About one-fourth of the state’s gas stations are out of fuel, and the number is expected to rise.
Gas shortages have already begun in Florida as Hurricane Milton approaches the state generating up to 145 mph winds.
By Wednesday at 2:43 p.m., more than 24 percent of Florida’s 7,915 gas stations are out of fuel, according to fuel-tracker
data provided by GasBuddy. That’s about 1,900 stations.
The National Hurricane Center said the Category 4 hurricane is “growing in size as it moves closer to the west coast of Florida,” delivering “life-threatening storm surge, damaging winds, and flooding rains” to be expected throughout the state. The hurricane was downgraded from a Category 5 on Tuesday.
Florida Gov.
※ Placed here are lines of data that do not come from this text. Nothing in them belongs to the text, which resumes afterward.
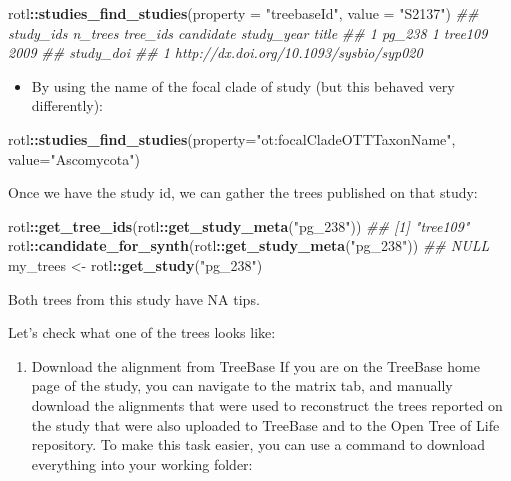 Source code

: \documentclass[]{article}
\newenvironment{Shaded}{\begin{snugshade}}{\end{snugshade}}
\newcommand{\CommentTok}[1]{\textcolor[rgb]{0.56,0.35,0.01}{\textit{#1}}}
\newcommand{\DataTypeTok}[1]{\textcolor[rgb]{0.13,0.29,0.53}{#1}}
\newcommand{\KeywordTok}[1]{\textcolor[rgb]{0.13,0.29,0.53}{\textbf{#1}}}
\newcommand{\NormalTok}[1]{#1}
\newcommand{\OperatorTok}[1]{\textcolor[rgb]{0.81,0.36,0.00}{\textbf{#1}}}
\newcommand{\StringTok}[1]{\textcolor[rgb]{0.31,0.60,0.02}{#1}}
\providecommand{\tightlist}{%
  \setlength{\itemsep}{0pt}\setlength{\parskip}{0pt}}
\begin{document}
\begin{Shaded}
\begin{Highlighting}[]
\NormalTok{rotl}\OperatorTok{::}\KeywordTok{studies_find_studies}\NormalTok{(}\DataTypeTok{property =} \StringTok{"treebaseId"}\NormalTok{, }\DataTypeTok{value =} \StringTok{"S2137"}\NormalTok{)}
\CommentTok{##   study_ids n_trees tree_ids candidate study_year title}
\CommentTok{## 1    pg_238       1  tree109                 2009      }
\CommentTok{##                                 study_doi}
\CommentTok{## 1 http://dx.doi.org/10.1093/sysbio/syp020}
\end{Highlighting}
\end{Shaded}

\begin{itemize}
\tightlist
\item
  By using the name of the focal clade of study (but this behaved very differently):
\end{itemize}

\begin{Shaded}
\begin{Highlighting}[]
\NormalTok{rotl}\OperatorTok{::}\KeywordTok{studies_find_studies}\NormalTok{(}\DataTypeTok{property=}\StringTok{"ot:focalCladeOTTTaxonName"}\NormalTok{, }\DataTypeTok{value=}\StringTok{"Ascomycota"}\NormalTok{)}
\end{Highlighting}
\end{Shaded}

Once we have the study id, we can gather the trees published on that study:

\begin{Shaded}
\begin{Highlighting}[]
\NormalTok{rotl}\OperatorTok{::}\KeywordTok{get_tree_ids}\NormalTok{(rotl}\OperatorTok{::}\KeywordTok{get_study_meta}\NormalTok{(}\StringTok{"pg_238"}\NormalTok{))}
\CommentTok{## [1] "tree109"}
\NormalTok{rotl}\OperatorTok{::}\KeywordTok{candidate_for_synth}\NormalTok{(rotl}\OperatorTok{::}\KeywordTok{get_study_meta}\NormalTok{(}\StringTok{"pg_238"}\NormalTok{))}
\CommentTok{## NULL}
\NormalTok{my_trees <-}\StringTok{ }\NormalTok{rotl}\OperatorTok{::}\KeywordTok{get_study}\NormalTok{(}\StringTok{"pg_238"}\NormalTok{)}
\end{Highlighting}
\end{Shaded}

Both trees from this study have NA tips.

Let's check what one of the trees looks like:

\begin{enumerate}
\def\labelenumi{\arabic{enumi}.}
\tightlist
\item
  Download the alignment from TreeBase
  If you are on the TreeBase home page of the study, you can navigate to the matrix tab, and manually download the alignments that were used to reconstruct the trees reported on the study that were also uploaded to TreeBase and to the Open Tree of Life repository.
  To make this task easier, you can use a command to download everything into your working folder:
\end{enumerate}
\end{document}
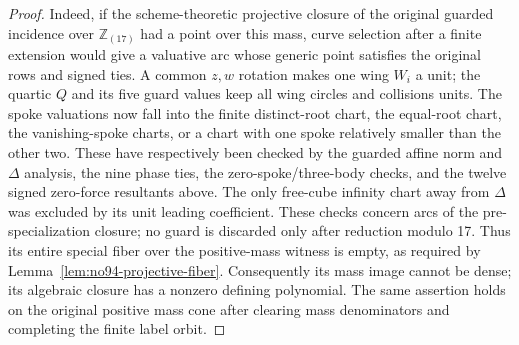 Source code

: \documentclass[11pt]{amsart}
\theoremstyle{remark}
\begin{document}
\begin{proof}
Indeed, if the scheme-theoretic projective closure of the original guarded incidence over $\mathbb Z_{(17)}$ had a point over this mass, curve selection after a finite extension would give a valuative arc whose generic point satisfies the original rows and signed ties. A common $z,w$ rotation makes one wing $W_i$ a unit; the quartic $Q$ and its five guard values keep all wing circles and collisions units. The spoke valuations now fall into the finite distinct-root chart, the equal-root chart, the vanishing-spoke charts, or a chart with one spoke relatively smaller than the other two. These have respectively been checked by the guarded affine norm and $\Delta$ analysis, the nine phase ties, the zero-spoke/three-body checks, and the twelve signed zero-force resultants above. The only free-cube infinity chart away from $\Delta$ was excluded by its unit leading coefficient. These checks concern arcs of the pre-specialization closure; no guard is discarded only after reduction modulo 17. Thus its entire special fiber over the positive-mass witness is empty, as required by Lemma~\ref{lem:no94-projective-fiber}. Consequently its mass image cannot be dense; its algebraic closure has a nonzero defining polynomial. The same assertion holds on the original positive mass cone after clearing mass denominators and completing the finite label orbit.
\end{proof}
\end{document}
Ron DeSantis said in a
press conference on Wednesday that the state has “considerable fuel reserves ahead of Milton,” and that they would be “utilized as needed following the storm.”
“We’ve already dispatched a lot of fuel in the lead-up to this, but we still have on hand 1.6 million gallons of diesel and 1.1 million gallons of gasoline,” he said.
As it stands, there’s no fuel shortage, he said.
“However, demand has been extraordinarily high, and some gas stations have run out,” he said. “To be able to help ameliorate that, the Florida Highway Patrol has facilitated 106 long-distance fuel tanker escorts with sirens getting through traffic totaling almost a million gallons of gasoline from ports in Tampa, Jacksonville, Everglades, and Manatee, and they are continuing with the fuel escorts as we speak.”
The U.S. Energy Information Administration (EIA) said the hurricane will likely disrupt critical infrastructure such as fuel terminals and power plants.
Florida, which has no refineries or gasoline pipelines, is supplied by delivery trucks or ships from domestic and international sources, the EIA said.
The U.S. Coast Guard reported the closure of several ports in Florida, the EIA said. “Inbound and outbound vessel traffic to Port Tampa Bay, where over 17 million tons of petroleum- and natural gas-related products move through in a typical year, has ceased,” the EIA said.
More than 43 percent of the state’s petroleum moves through Port Tampa Bay, the EIA said.
“The duration of the port closures and impacts from Hurricane Milton on trade movements for petroleum and natural gas remain uncertain,” the EIA said.
DeSantis said in a Wednesday press release that Hurricane Milton is traveling 190 miles southwest of Tampa “with maximum sustained winds of 145 mph.” “Milton will move across the eastern Gulf of Mexico today, make landfall along the west-central coast of Florida late tonight or early Thursday morning, and move off the east coast of Florida over the western Atlantic Ocean Thursday afternoon,” DeSantis said.
Milton follows Hurricane Helene, which made landfall on the Florida panhandle on Sept. 26, digging a destructive path up through western North Carolina, where many residents have yet to recover.
Helene, a Category 4 hurricane, dropped 40 trillion gallons of water on multiple southeastern states from Sept. 24 to 29. Winds reached 140 mph. The death count is currently at 227, but officials expect that number to rise.